Tuesday, April 28, 2015

Morning market comment

Two charts:

Nasdaq is simply working off its overbought condition from Friday and filling the gap.

Apparently blah blah biotech blah blah bubble is a thing now too. Because it's not like Biogen and Celgene are rolling in cash, right?

Oh and also blah blah Fed meeting blah blah rate rise is a thing, so a couple days of fear narrative can build a more constructive position for the market to then react to the improvement in economic data that we'll be getting all through Q2.

And then there's $VIX:

I did say last Friday that I thought 12 point something was a bad place to go long, except maybe in a breakout, yeah? Well, now Whitey feels he has to buy downside protection against a possible false breakout. That'll eventually set up a declining-$VIX signal that'll make the robots happy in a day or two.

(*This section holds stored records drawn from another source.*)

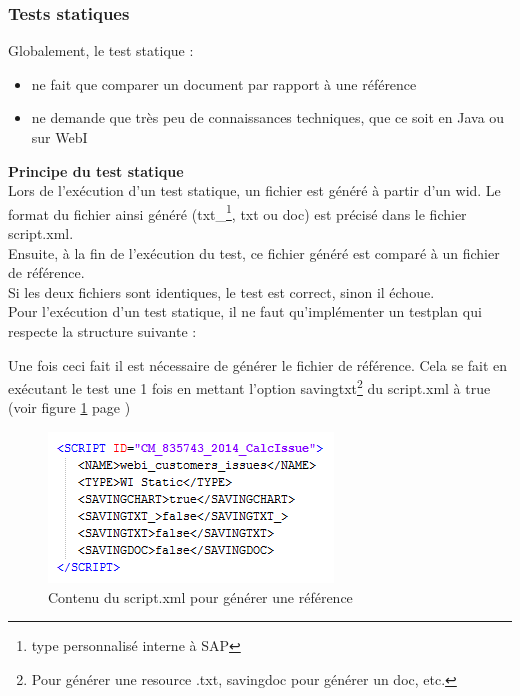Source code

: \subsubsection{Tests statiques}
Globalement, le test statique :

\begin{itemize}
	\item ne fait que comparer un document par rapport \`{a} une r\'{e}f\'{e}rence
	\item ne demande que tr\`{e}s peu de connaissances techniques, que ce soit en Java ou sur WebI
\end{itemize}

\textbf{Principe du test statique}\hfill \\ \indent
Lors de l'ex\'{e}cution d'un test statique, un fichier est g\'{e}n\'{e}r\'{e} \`{a} partir d'un wid. Le format du fichier ainsi g\'{e}n\'{e}r\'{e} (txt\_\footnote{type personnalis\'{e} interne \`{a} SAP}, txt ou doc) est pr\'{e}cis\'{e} dans le fichier script.xml.\\
Ensuite, \`{a} la fin de l'ex\'{e}cution du test, ce fichier g\'{e}n\'{e}r\'{e} est compar\'{e} \`{a} un fichier de r\'{e}f\'{e}rence.\\
Si les deux fichiers sont identiques, le test est correct, sinon il \'{e}choue.\\
Pour l'ex\'{e}cution d'un test statique, il ne faut qu'impl\'{e}menter un testplan qui respecte la structure suivante :



Une fois ceci fait il est n\'{e}cessaire de g\'{e}n\'{e}rer le fichier de r\'{e}f\'{e}rence. Cela se fait en ex\'{e}cutant le test une 1 fois en mettant l'option savingtxt\footnote{Pour g\'{e}n\'{e}rer une resource .txt, savingdoc pour g\'{e}n\'{e}rer un doc, etc.} du script.xml \`{a} true (voir figure \ref{figure:scriptXmlSavingRef} page \pageref{figure:scriptXmlSavingRef})

\begin{figure}[!ht]
  \centering
      \includegraphics{images/scriptXmlSavingRef.png}
  \caption{Contenu du script.xml pour g\'{e}n\'{e}rer une r\'{e}f\'{e}rence}
	\label{figure:scriptXmlSavingRef}
\end{figure}

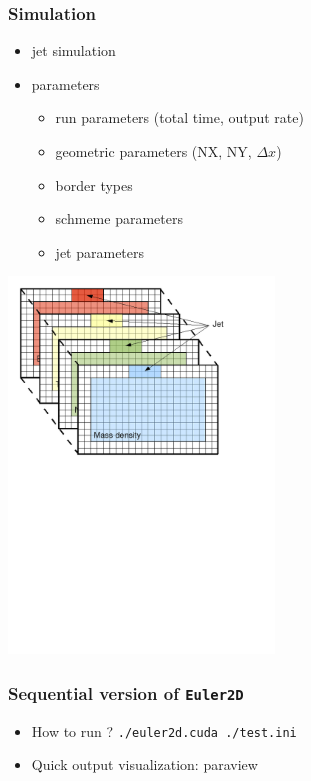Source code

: \begin{frame}
\frametitle{Simulation}

\begin{itemize}
\item jet simulation
\item parameters 
\begin{itemize}
\item run parameters (total time, output rate)
\item geometric parameters (NX, NY, $\Delta x$)
\item border types
\item schmeme parameters
\item jet parameters
\end{itemize}
\end{itemize}

\begin{center}
\includegraphics[height=10cm]{./images/Jet}
\end{center}

\end{frame}

\begin{frame}
\frametitle{Sequential version of \texttt{Euler2D}}

\begin{itemize}
\item How to run ?
  \texttt{./euler2d.cuda ./test.ini}
\item Quick output visualization: paraview
\end{itemize}

\end{frame}

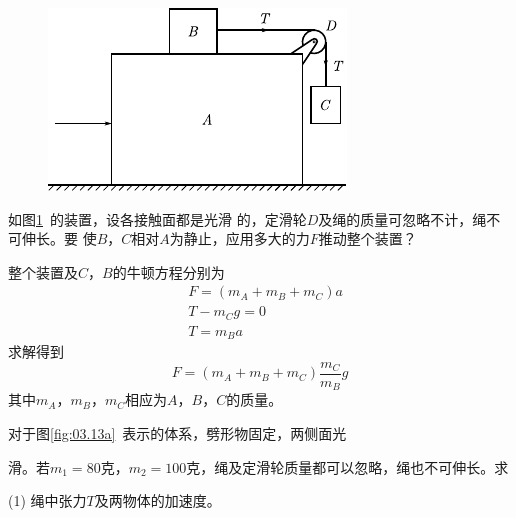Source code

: \begin{figure}
    \centering
    \includegraphics{figure/fig03.12}
    \caption{}
    \label{fig:03.12}
\end{figure}
\example 如图\ref{fig:03.12}~的装置，设各接触面都是光滑
的，定滑轮$ D $及绳的质量可忽略不计，绳不可伸长。要
使$ B $，$ C $相对$ A $为静止，应用多大的力$ F $推动整个装置？

\solution 整个装置及$ C $，$ B $的牛顿方程分别为
\begin{align*}
	&F = ( m _{A} + m _ { B } + m _ { C } ) a \\[-0.5em]
	&T - m _ { C } g = 0 \\[-0.5em]
	&T = m _ { B } a
\end{align*}
求解得到\vspace{-1.56em}
\begin{equation*}
	F = ( m _ { A } + m _ { B } + m _ { C } ) \frac { m _ { C } } { m _ { B } } g
\end{equation*}
其中$ m_{A} $，$ m_{B} $，$ m_{C} $相应为$ A $，$ B $，$ C $的质量。


\example 对于图\ref{fig:03.13a}~表示的体系，劈形物固定，两侧面光

\noindent 滑。若$  m _ { 1 } = 8 0 \text{克} $，$ m _ { 2 } = 1 0 0 \text{克} $，绳及定滑轮质量都可以忽略，绳也不可伸长。求

(1) 绳中张力$ T $及两物体的加速度。


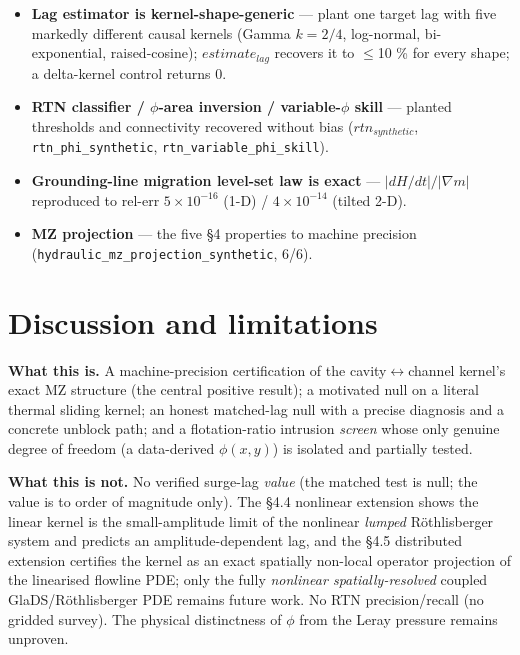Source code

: \documentclass[tc, manuscript]{copernicus}
\begin{document}
\begin{itemize}
\item \textbf{Lag estimator is kernel-shape-generic} — plant one target lag with five markedly different causal kernels (Gamma $k=2/4$, log-normal, bi-exponential, raised-cosine); $estimate_{lag}$ recovers it to \ensuremath{\le}10 \% for every shape; a delta-kernel control returns 0.
\item \textbf{RTN classifier / $\phi $-area inversion / variable-$\phi $ skill} — planted thresholds and connectivity recovered without bias ($rtn_{synthetic}$, \texttt{rtn\_\allowbreak{}phi\_\allowbreak{}synthetic}, \texttt{rtn\_\allowbreak{}variable\_\allowbreak{}phi\_\allowbreak{}skill}).
\item \textbf{Grounding-line migration level-set law is exact} — $|dH/dt|/|\nabla m|$ reproduced to rel-err $5\times 10^{-16}$ (1-D) / $4\times 10^{-14}$ (tilted 2-D).
\item \textbf{MZ projection} — the five §4 properties to machine precision (\texttt{hydraulic\_\allowbreak{}mz\_\allowbreak{}projection\_\allowbreak{}synthetic}, 6/6).
\end{itemize}

\section{Discussion and limitations}

\textbf{What this is.} A machine-precision certification of the cavity\ensuremath{\leftrightarrow}channel kernel's exact MZ structure (the central positive result); a motivated null on a literal thermal sliding kernel; an honest matched-lag null with a precise diagnosis and a concrete unblock path; and a flotation-ratio intrusion \emph{screen} whose only genuine degree of freedom (a data-derived $\phi (x,y)$) is isolated and partially tested.

\textbf{What this is not.} No verified surge-lag \emph{value} (the matched test is null; the value is to order of magnitude only). The §4.4 nonlinear extension shows the linear kernel is the small-amplitude limit of the nonlinear \emph{lumped} Röthlisberger system and predicts an amplitude-dependent lag, and the §4.5 distributed extension certifies the kernel as an exact spatially non-local operator projection of the linearised flowline PDE; only the fully \emph{nonlinear spatially-resolved} coupled GlaDS/Röthlisberger PDE remains future work. No RTN precision/recall (no gridded survey). The physical distinctness of $\phi $ from the Leray pressure remains unproven.
\end{document}

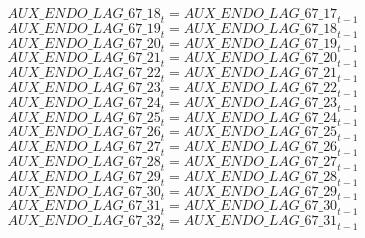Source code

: \begin{dmath}
{AUX\_ENDO\_LAG\_67\_18}_{t}={AUX\_ENDO\_LAG\_67\_17}_{t-1}
\end{dmath}
\begin{dmath}
{AUX\_ENDO\_LAG\_67\_19}_{t}={AUX\_ENDO\_LAG\_67\_18}_{t-1}
\end{dmath}
\begin{dmath}
{AUX\_ENDO\_LAG\_67\_20}_{t}={AUX\_ENDO\_LAG\_67\_19}_{t-1}
\end{dmath}
\begin{dmath}
{AUX\_ENDO\_LAG\_67\_21}_{t}={AUX\_ENDO\_LAG\_67\_20}_{t-1}
\end{dmath}
\begin{dmath}
{AUX\_ENDO\_LAG\_67\_22}_{t}={AUX\_ENDO\_LAG\_67\_21}_{t-1}
\end{dmath}
\begin{dmath}
{AUX\_ENDO\_LAG\_67\_23}_{t}={AUX\_ENDO\_LAG\_67\_22}_{t-1}
\end{dmath}
\begin{dmath}
{AUX\_ENDO\_LAG\_67\_24}_{t}={AUX\_ENDO\_LAG\_67\_23}_{t-1}
\end{dmath}
\begin{dmath}
{AUX\_ENDO\_LAG\_67\_25}_{t}={AUX\_ENDO\_LAG\_67\_24}_{t-1}
\end{dmath}
\begin{dmath}
{AUX\_ENDO\_LAG\_67\_26}_{t}={AUX\_ENDO\_LAG\_67\_25}_{t-1}
\end{dmath}
\begin{dmath}
{AUX\_ENDO\_LAG\_67\_27}_{t}={AUX\_ENDO\_LAG\_67\_26}_{t-1}
\end{dmath}
\begin{dmath}
{AUX\_ENDO\_LAG\_67\_28}_{t}={AUX\_ENDO\_LAG\_67\_27}_{t-1}
\end{dmath}
\begin{dmath}
{AUX\_ENDO\_LAG\_67\_29}_{t}={AUX\_ENDO\_LAG\_67\_28}_{t-1}
\end{dmath}
\begin{dmath}
{AUX\_ENDO\_LAG\_67\_30}_{t}={AUX\_ENDO\_LAG\_67\_29}_{t-1}
\end{dmath}
\begin{dmath}
{AUX\_ENDO\_LAG\_67\_31}_{t}={AUX\_ENDO\_LAG\_67\_30}_{t-1}
\end{dmath}
\begin{dmath}
{AUX\_ENDO\_LAG\_67\_32}_{t}={AUX\_ENDO\_LAG\_67\_31}_{t-1}
\end{dmath}
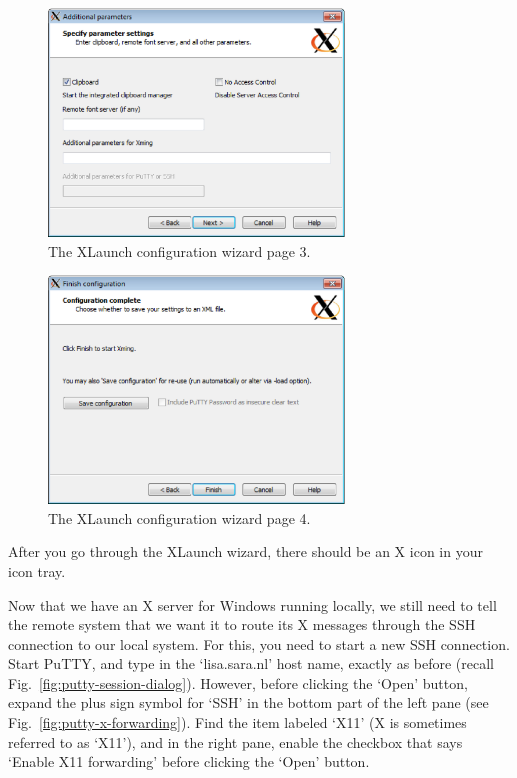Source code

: \begin{figure}[H]
  \centering
    \includegraphics[width=0.7\textwidth]{./../eps/xlaunch-4.eps}
  \caption{The XLaunch configuration wizard page 3.}
  \label{fig:xlaunch-3}
\end{figure}

\begin{figure}[H]
  \centering
    \includegraphics[width=0.7\textwidth]{./../eps/xlaunch-5.eps}
  \caption{The XLaunch configuration wizard page 4.}
  \label{fig:xlaunch-4}
\end{figure}



After you go through the XLaunch wizard, there should be an X icon in your icon tray.

Now that we have an X server for Windows running locally, we still need to tell the remote system that we want it to route its X messages through the SSH connection to our local system. For this, you need to start a new SSH connection. Start PuTTY, and type in the `lisa.sara.nl' host name, exactly as before (recall Fig.~\ref{fig:putty-session-dialog}). However, before clicking the `Open' button, expand the plus sign symbol for `SSH' in the bottom part of the left pane (see Fig.~\ref{fig:putty-x-forwarding}). Find the item labeled `X11' (X is sometimes referred to as `X11'), and in the right pane, enable the checkbox that says `Enable X11 forwarding' before clicking the `Open' button.


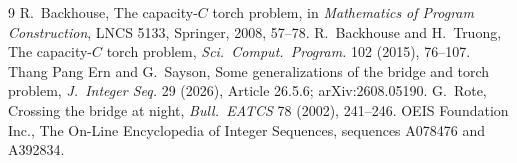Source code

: \documentclass[11pt]{article}
\theoremstyle{remark}
\begin{document}
\begin{thebibliography}{9}
 R.~Backhouse, The capacity-$C$ torch problem, in \emph{Mathematics of Program Construction}, LNCS 5133, Springer, 2008, 57--78.
 R.~Backhouse and H.~Truong, The capacity-$C$ torch problem, \emph{Sci.\ Comput.\ Program.} 102 (2015), 76--107.
 Thang Pang Ern and G.~Sayson, Some generalizations of the bridge and torch problem, \emph{J.\ Integer Seq.} 29 (2026), Article 26.5.6; arXiv:2608.05190.
 G.~Rote, Crossing the bridge at night, \emph{Bull.\ EATCS} 78 (2002), 241--246.
 OEIS Foundation Inc., The On-Line Encyclopedia of Integer Sequences, sequences A078476 and A392834.
\end{thebibliography}
\end{document}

For the time being, any $VIX below 15 doesn't scare me. Any $VIX above 15 is an eventual opportunity to short $VIX - as long as the front months aren't changing their curve, of course.

And gold popped, and it's not because blah blah Fed blah blah economic data. Gold popped because the Chinese and Indians are about to go on another summer buying spree. And because Whitey was misled into expecting a final collapse. Turns out we were being handed the script by GDX all along.

Even godawful MUX and BTG have popped above their SMA(50)s.Turns out patience might just be rewarded over the next couple months.